[Start of Attachment]

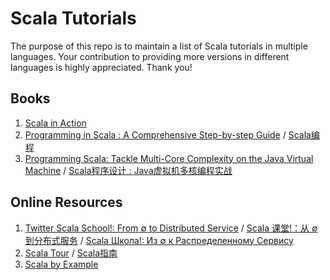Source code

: Scala Tutorials
===============

The purpose of this repo is to maintain a list of Scala tutorials in multiple languages. Your contribution to providing more versions in different languages is highly appreciated. Thank you!

## Books
1. [Scala in Action](http://www.amazon.com/Scala-Action-Nilanjan-Raychaudhuri/dp/1935182757)
2. [Programming in Scala : A Comprehensive Step-by-step Guide](http://www.amazon.com/Programming-Scala-Comprehensive-Step-Step/dp/0981531644) / [Scala编程](http://book.douban.com/subject/5377415/)
3. [Programming Scala: Tackle Multi-Core Complexity on the Java Virtual Machine](http://www.amazon.com/Programming-Scala-Multi-Core-Complexity-Programmers/dp/193435631X) / [Scala程序设计 : Java虚拟机多核编程实战](http://book.douban.com/subject/4909629/)

## Online Resources  
1. [Twitter Scala School!: From ∅ to Distributed Service](http://twitter.github.io/scala_school/) / [Scala 课堂!：从 ∅ 到分布式服务](http://twitter.github.io/scala_school/zh_cn/index.html) / [Scala Школа!: Из ∅ к Распределенному Сервису](http://twitter.github.io/scala_school/ru/index.html)
2. [Scala Tour](http://www.scala-tour.com/) / [Scala指南](http://zh.scala-tour.com/)
3. [Scala by Example](http://www.scala-lang.org/docu/files/ScalaByExample.pdf)

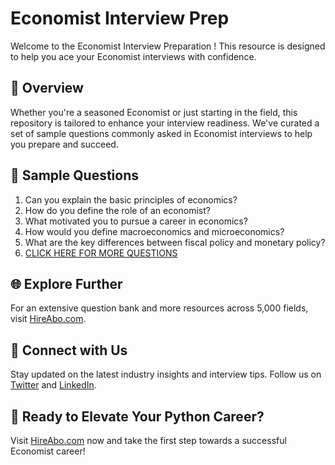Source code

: # Economist Interview Prep

Welcome to the Economist Interview Preparation ! This resource is designed to help you ace your Economist interviews with confidence.

## 🚀 Overview

Whether you're a seasoned Economist or just starting in the field, this repository is tailored to enhance your interview readiness. We've curated a set of sample questions commonly asked in Economist interviews to help you prepare and succeed.

## 📝 Sample Questions

1. Can you explain the basic principles of economics?
2. How do you define the role of an economist?
3. What motivated you to pursue a career in economics?
4. How would you define macroeconomics and microeconomics?
5. What are the key differences between fiscal policy and monetary policy?
6. [CLICK HERE FOR MORE QUESTIONS](https://hireabo.com/job/7_4_0/Economist)

## 🌐 Explore Further

For an extensive question bank and more resources across 5,000 fields, visit [HireAbo.com](https://www.hireabo.com).

## 📱 Connect with Us

Stay updated on the latest industry insights and interview tips. Follow us on [Twitter](https://twitter.com/hireabo) and [LinkedIn](https://www.linkedin.com/in/hire-abo-3609972a8/).

## 🚀 Ready to Elevate Your Python Career?

Visit [HireAbo.com](https://www.hireabo.com) now and take the first step towards a successful Economist career!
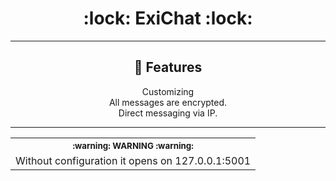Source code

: <h1 align="center">:lock: ExiChat :lock:</h1>

<hr>

<h2 align="center">🚀 Features</h2>
<ul align="center" style="list-style-type: none; padding: 0;">
    <li>Customizing</li>
    <li>All messages are encrypted.</li>
    <li>Direct messaging via IP.</li>
</ul>

<hr>

<table align="center">
   <tr>
      <th align="center">
         <sup>:warning: WARNING :warning:</sup>
      </th>
   </tr>
   <tr>
      <td align="center">
        Without configuration it opens on 127.0.0.1:5001
      </td>
   </tr>
</table>
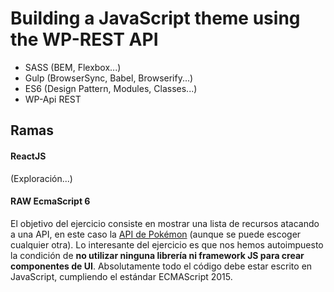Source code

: # Building a JavaScript theme using the WP-REST API

- SASS (BEM, Flexbox...)
- Gulp (BrowserSync, Babel, Browserify...)
- ES6 (Design Pattern, Modules, Classes...)
- WP-Api REST

## Ramas

#### ReactJS
(Exploración...)

#### RAW EcmaScript 6
El objetivo del ejercicio consiste en mostrar una lista de recursos atacando a una API, en este caso la [API de Pokémon](http://pokeapi.co/) (aunque se puede escoger cualquier otra). Lo interesante del ejercicio es que nos hemos autoimpuesto la condición de **no utilizar ninguna librería ni framework JS para crear componentes de UI**. Absolutamente todo el código debe estar escrito en JavaScript, cumpliendo el estándar ECMAScript 2015.
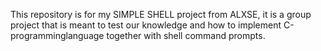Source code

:This repository is for my SIMPLE SHELL project from ALXSE, it is a group project that is meant to test our knowledge and how to implement C-programminglanguage together with shell command prompts.
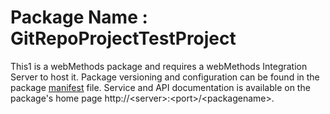 # Package Name : GitRepoProjectTestProject
This1 is a webMethods package and requires a webMethods Integration Server to host it. Package versioning and configuration can be found in the package [manifest](./GitRepoProjectTestProject/manifest.v3) file. Service and API documentation is available on the package's home page http://&lt;server&gt;:&lt;port&gt;/&lt;packagename>.
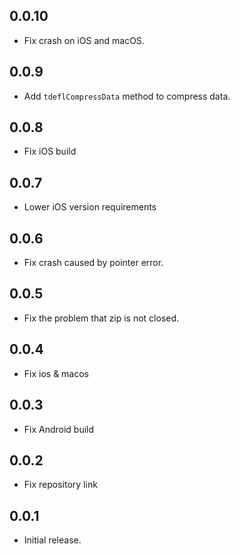## 0.0.10

* Fix crash on iOS and macOS.

## 0.0.9

* Add `tdeflCompressData` method to compress data.

## 0.0.8

* Fix iOS build

## 0.0.7

* Lower iOS version requirements

## 0.0.6

* Fix crash caused by pointer error.

## 0.0.5

* Fix the problem that zip is not closed.

## 0.0.4

* Fix ios & macos

## 0.0.3

* Fix Android build

## 0.0.2

* Fix repository link

## 0.0.1

* Initial release.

[End of Attachment]

- _WHAT YOU HAVE TO DO_:
Above are the records; restate exactly the lines from the one containing "3. [Programming Scala: Tackle" through the one containing "2. How do you", keeping pictures out.

- _RESULT OF THE TASK_:
3. [Programming Scala: Tackle Multi-Core Complexity on the Java Virtual Machine](http://www.amazon.com/Programming-Scala-Multi-Core-Complexity-Programmers/dp/193435631X) / [Scala程序设计 : Java虚拟机多核编程实战](http://book.douban.com/subject/4909629/)

## Online Resources  
1. [Twitter Scala School!: From ∅ to Distributed Service](http://twitter.github.io/scala_school/) / [Scala 课堂!：从 ∅ 到分布式服务](http://twitter.github.io/scala_school/zh_cn/index.html) / [Scala Школа!: Из ∅ к Распределенному Сервису](http://twitter.github.io/scala_school/ru/index.html)
2. [Scala Tour](http://www.scala-tour.com/) / [Scala指南](http://zh.scala-tour.com/)
3. [Scala by Example](http://www.scala-lang.org/docu/files/ScalaByExample.pdf)

Source code

: # Economist Interview Prep

Welcome to the Economist Interview Preparation ! This resource is designed to help you ace your Economist interviews with confidence.

## 🚀 Overview

Whether you're a seasoned Economist or just starting in the field, this repository is tailored to enhance your interview readiness. We've curated a set of sample questions commonly asked in Economist interviews to help you prepare and succeed.

## 📝 Sample Questions

1. Can you explain the basic principles of economics?
2. How do you define the role of an economist?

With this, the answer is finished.